²School for Health and Medicine, Division of Biomedical and Life Sciences, Lancaster University, Bailrigg, Lancaster, LA1 4YQ, UK

³Faculty of Life Sciences, Michael Smith Building, University of Manchester, Manchester, M13 9PT, UK

author email corresponding author email

BMC Microbiology 2008, 8:98doi:10.1186/1471-2180-8-98


Published:	18 June 2008

Abstract

Background

In many bacteria, the signal molecule AI-2 is generated from its precursor S-ribosyl-L-homocysteine in a reaction catalysed by the enzyme LuxS. However, generation of AI-2-like activity has also been reported for organisms lacking the luxS gene and the existence of alternative pathways for AI-2 formation in Escherichia coli has recently been predicted by stochastic modelling.
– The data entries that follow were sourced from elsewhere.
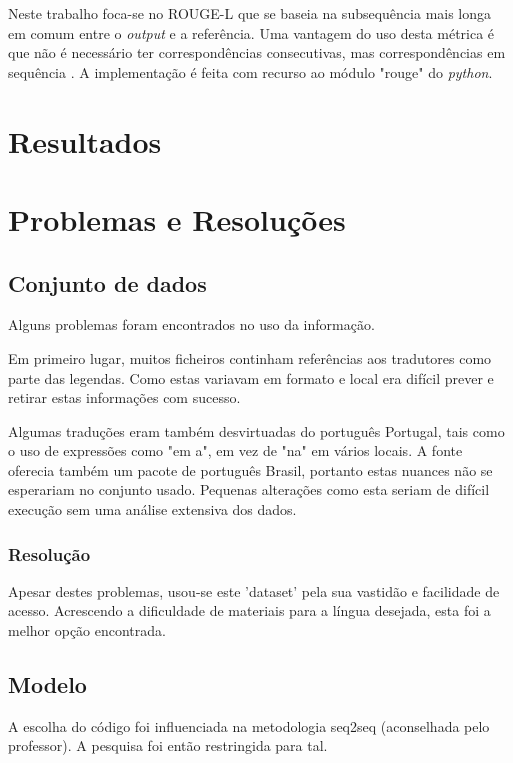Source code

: \documentclass{article}
\begin{document}
Neste trabalho foca-se no ROUGE-L que se baseia na subsequência mais longa em comum entre o \textit{output} e a referência. Uma vantagem do uso desta métrica é que não é necessário ter correspondências consecutivas, mas correspondências em sequência \cite{rouge}. A implementação é feita com recurso ao módulo "rouge" do \textit{python}.

\section{Resultados}



\section{Problemas e Resoluções}

\subsection{Conjunto de dados}
Alguns problemas foram encontrados no uso da informação.

Em primeiro lugar, muitos ficheiros continham referências aos tradutores como parte das legendas. Como estas variavam em formato e local era difícil prever e retirar estas informações com sucesso.

Algumas traduções eram também desvirtuadas do português Portugal, tais como o uso de expressões como "em a", em vez de "na" em vários locais. A fonte oferecia também um pacote de português Brasil, portanto estas nuances não se esperariam no conjunto usado. Pequenas alterações como esta seriam de difícil execução sem uma análise extensiva dos dados.

\subsubsection{Resolução}


Apesar destes problemas, usou-se este 'dataset' pela sua vastidão e facilidade de acesso. Acrescendo a dificuldade de materiais para a língua desejada, esta foi a melhor opção encontrada.

\subsection{Modelo}
A escolha do código foi influenciada na metodologia seq2seq (aconselhada pelo professor). A pesquisa foi então restringida para tal.
\end{document}
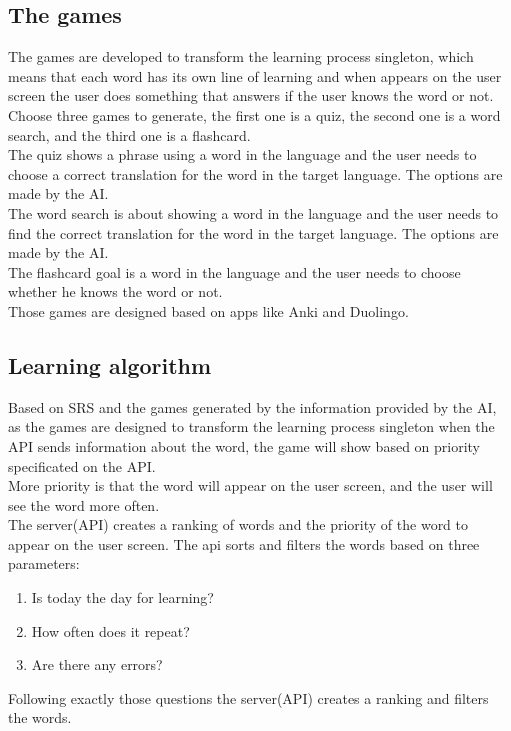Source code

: \documentclass[12pt]{article}
\begin{document}
\subsection{The games}
  The games are developed to transform the learning process singleton, which means that each word has its own line of learning and when appears on the user screen the user does something that answers if the user knows the word or not. \\
  Choose three games to generate, the first one is a quiz, the second one is a word search, and the third one is a flashcard. \\
  The quiz shows a phrase using a word in the language and the user needs to choose a correct translation for the word in the target language. The options are made by the AI. \\
  The word search is about showing a word in the language and the user needs to find the correct translation for the word in the target language. The options are made by the AI. \\
  The flashcard goal is  a word in the language and the user needs to choose whether he knows the word or not. \\
  Those games are designed based on apps like Anki and Duolingo.
\subsection{Learning algorithm}
Based on SRS and the games generated by the information provided by the AI, as the games are designed to transform the learning process singleton when the API sends information about the word, the game will show based on priority specificated on the API. \\
More priority is that the word will appear on the user screen, and the user will see the word more often. \\
The server(API) creates a ranking of words and the priority of the word to appear on the user screen. The api sorts and filters the words based on three parameters: 
\begin{enumerate}
  \item Is today the day for learning?
  \item How often does it repeat? 
  \item Are there any errors?
\end{enumerate}
Following exactly those questions the server(API) creates a ranking and filters the words. 
\end{document}
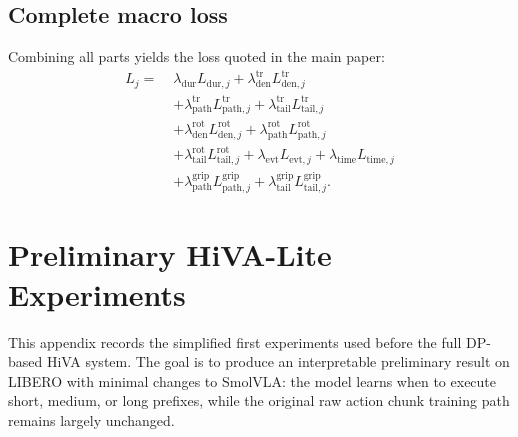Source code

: \documentclass[10pt,twocolumn,letterpaper]{article}
\begin{document}
\subsection{Complete macro loss}
Combining all parts yields the loss quoted in the main paper:
\begin{align}
L_j =\;& \lambda_{\mathrm{dur}}L_{\mathrm{dur},j}
+ \lambda_{\mathrm{den}}^{\mathrm{tr}}L_{\mathrm{den},j}^{\mathrm{tr}} \nonumber\\
&+ \lambda_{\mathrm{path}}^{\mathrm{tr}}L_{\mathrm{path},j}^{\mathrm{tr}}
+ \lambda_{\mathrm{tail}}^{\mathrm{tr}}L_{\mathrm{tail},j}^{\mathrm{tr}} \nonumber\\
&+ \lambda_{\mathrm{den}}^{\mathrm{rot}}L_{\mathrm{den},j}^{\mathrm{rot}}
+ \lambda_{\mathrm{path}}^{\mathrm{rot}}L_{\mathrm{path},j}^{\mathrm{rot}} \nonumber\\
&+ \lambda_{\mathrm{tail}}^{\mathrm{rot}}L_{\mathrm{tail},j}^{\mathrm{rot}}
+ \lambda_{\mathrm{evt}}L_{\mathrm{evt},j}
+ \lambda_{\mathrm{time}}L_{\mathrm{time},j} \nonumber\\
&+ \lambda_{\mathrm{path}}^{\mathrm{grip}}L_{\mathrm{path},j}^{\mathrm{grip}}
+ \lambda_{\mathrm{tail}}^{\mathrm{grip}}L_{\mathrm{tail},j}^{\mathrm{grip}}.
\end{align}


\section{Preliminary HiVA-Lite Experiments}
\label{app:prelim-hiva-lite}
This appendix records the simplified first experiments used before the full DP-based HiVA system. The goal is to produce an interpretable preliminary result on LIBERO with minimal changes to SmolVLA: the model learns when to execute short, medium, or long prefixes, while the original raw action chunk training path remains largely unchanged.
\end{document}
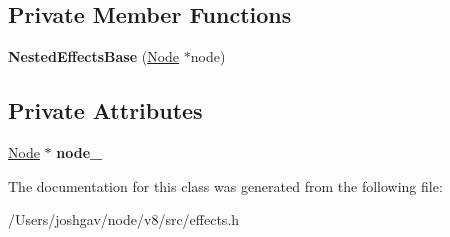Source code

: \subsection*{Private Member Functions}
\begin{DoxyCompactItemize}
\item 
{\bfseries Nested\+Effects\+Base} (\hyperlink{structv8_1_1internal_1_1_nested_effects_base_1_1_node}{Node} $\ast$node)\hypertarget{classv8_1_1internal_1_1_nested_effects_base_aa452203e2328c3cfbd6bf2e7c43acc7b}{}\label{classv8_1_1internal_1_1_nested_effects_base_aa452203e2328c3cfbd6bf2e7c43acc7b}

\end{DoxyCompactItemize}
\subsection*{Private Attributes}
\begin{DoxyCompactItemize}
\item 
\hyperlink{structv8_1_1internal_1_1_nested_effects_base_1_1_node}{Node} $\ast$ {\bfseries node\+\_\+}\hypertarget{classv8_1_1internal_1_1_nested_effects_base_af6ce031b14f8dce13ddcf65683fcaeaa}{}\label{classv8_1_1internal_1_1_nested_effects_base_af6ce031b14f8dce13ddcf65683fcaeaa}

\end{DoxyCompactItemize}


The documentation for this class was generated from the following file\+:\begin{DoxyCompactItemize}
\item 
/\+Users/joshgav/node/v8/src/effects.\+h\end{DoxyCompactItemize}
Here, we investigate the possibility that spontaneous conversion of ribulose-5-phosphate could be responsible for AI-2 generation in the absence of luxS.

Results

Buffered solutions of ribulose-5-phosphate, but not ribose-5-phosphate, were found to contain high levels of AI-2 activity following incubation at concentrations similar to those reported in vivo. To test whether this process contributes to AI-2 formation by bacterial cells in vivo, an improved Vibrio harveyi bioassay was used. In agreement with previous studies, culture supernatants of E. coli and Staphylococcus aureus luxS mutants were found not to contain detectable levels of AI-2 activity. However, low activities were detected in an E. coli pgi-eda-edd-luxS mutant, a strain which degrades glucose entirely via the oxidative pentose phosphate pathway, with ribulose-5-phosphate as an obligatory intermediate.

Conclusion

Our results suggest that LuxS-independent formation of AI-2, via spontaneous conversion of ribulose-5-phosphate, may indeed occur in vivo. It does not contribute to AI-2 formation in wildtype E. coli and S. aureus under the conditions tested, but may be responsible for the AI-2-like activities reported for other organisms lacking the luxS gene.